You will receive a raw HTML string and a list of field names.
Your task is to extract the values associated with these field names from the HTML.
If a field name is not found in the HTML, you can extrapolate its value based on other data in the HTML.`
},
{
role: 'user',
content: `
Field list: ${JSON.stringify(fieldNames)}
HTML: ${tabHtml}`,
},
],
response_format: zodResponseFormat(EnrichedFieldsSchema, 'fieldNames'),
temperature: 0.5,
max_tokens: 3000,
});
const enrichedFields = completion.choices[0].message.parsed;
if (!enrichedFields) {
throw new Error('No enriched fields found');
}
return enrichedFields as EnrichedFields;
};
const EnrichedFieldSchema = z.object({
name: z.string(),
placeholder: z.string(),
id: z.string(),
associatedValue: z.string(),
});
const EnrichedFieldsSchema = z.object({
fieldNames: z.array(EnrichedFieldSchema),
});
The most useful part of this function for me is the response_format
. It allows me to define a schema for the response.

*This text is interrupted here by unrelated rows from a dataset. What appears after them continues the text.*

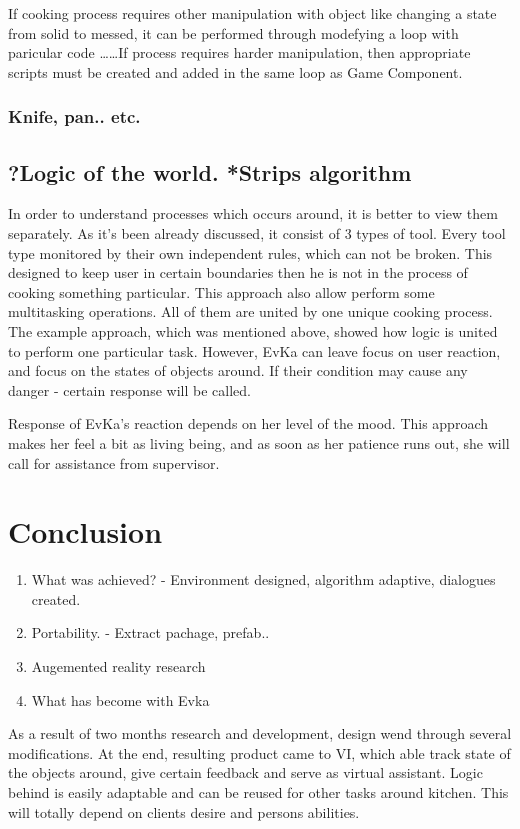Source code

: \documentclass[18pt]{article}
\numberwithin{equation}{section} %
\numberwithin{figure}{section} %
\numberwithin{table}{section} %
\begin{document}
	If cooking process requires other manipulation with object like changing a state from solid to messed, it can be performed through modefying a loop with paricular code \ldots \ldots If process requires harder manipulation, then appropriate scripts must be created and added in the same loop as Game Component. 
	
	\subsubsection{Knife, pan.. etc.}
	
	\subsection{?Logic of the world. *Strips algorithm}
	In order to understand processes which occurs around, it is better to view them separately. As it's been already discussed, it consist of 3 types of tool. Every tool type monitored by their own independent rules, which can not be broken. This designed to keep user in certain boundaries then he is not in the process of cooking something particular. This approach also allow perform some multitasking operations. All of them are united by one unique cooking process. The example approach, which was mentioned above, showed how logic is united to perform one particular task. However, EvKa can leave focus on user reaction, and focus on the states of objects around. If their condition may cause any danger - certain response will be called.
	
	Response of EvKa's reaction depends on her level of the mood. This approach makes her feel a bit as living being, and as soon as her patience runs out, she will call for assistance from supervisor.
	
	
\section{Conclusion}
\begin{enumerate}
	\item What was achieved? - Environment designed, algorithm adaptive, dialogues created.
	\item Portability. - Extract pachage, prefab..
	\item Augemented reality research
	\item What has become with Evka
\end{enumerate}
	As a result of two months research and development, design wend through several modifications. At the end, resulting product came to VI, which able track state of the objects around, give certain feedback and serve as virtual assistant. Logic behind is easily adaptable and can be reused for other tasks around kitchen. This will totally depend on clients desire and persons abilities. \\
	
\end{document}
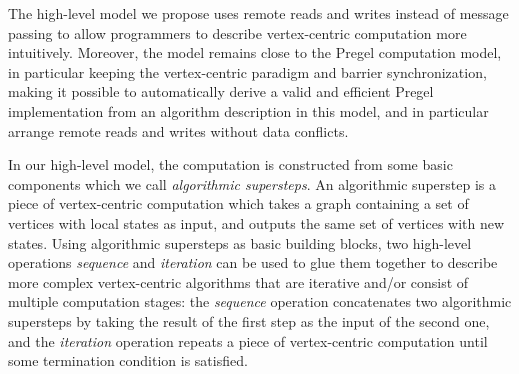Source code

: \documentclass{sokendai_thesis} %
\begin{document}

The high-level model we propose uses remote reads and writes instead of message passing to allow programmers to describe vertex-centric computation more intuitively. %
Moreover, the model remains close to the Pregel computation model, in particular keeping the vertex-centric paradigm and barrier synchronization, making it possible to automatically derive a valid and efficient Pregel implementation from an algorithm description in this model, and in particular arrange remote reads and writes without data conflicts.


In our high-level model, the computation is constructed from some basic components which we call \emph{algorithmic supersteps}.
An algorithmic superstep is a piece of vertex-centric computation which takes a graph containing a set of vertices with local states as input, and outputs the same set of vertices with new states.
Using algorithmic supersteps as basic building blocks, two high-level operations \emph{sequence} and \emph{iteration} can be used to glue them together to describe more complex vertex-centric algorithms that are iterative and/or consist of multiple computation stages:
the \emph{sequence} operation concatenates two algorithmic supersteps by taking the result of the first step as the input of the second one, and the \emph{iteration} operation repeats a piece of vertex-centric computation until some termination condition is satisfied.
\end{document}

This way, I can be sure that the response will always be in the format I expect.
Filling the form
Now that I have extracted structured data from the source HTML, I'm going to use the scripting
API again to fill the form in the active tab.
await browser.scripting.executeScript({
target: { tabId: tabId },
func: (formId, enrichedFields) => {
try {
const form =
document.getElementById(formId as string) ??
document.forms[Number(formId)];
enrichedFields.formFields.forEach((enrichedField) => {
// Find the associated field in the form
{...}
if (currentFormField) {
const inputElement = currentFormField as HTMLInputElement;
inputElement.value = enrichedField.associatedValue;
// Dispatch input event to trigger any listeners
// Used for React controlled components. Thanks copilot!
const event = new Event('input', { bubbles: true });
inputElement.dispatchEvent(event);
}
});
return true;
} catch (error) {
console.error('Error filling form:', error);
return false;
}
},
args: [selectedForm.id, enrichedFields],
});
inputElement.dispatchEvent(event);
is a very important line. It allows you to trigger any listeners on the input. This is very useful for React controlled components, for example.
Conclusion
I've always had headache developing browser extensions. But with the right tools, I found it can become a real pleasure. WXT is a great framework that simplified the development of my extension. It allowed me to use the frontend framework of my choice, and it took care of the manifest for me.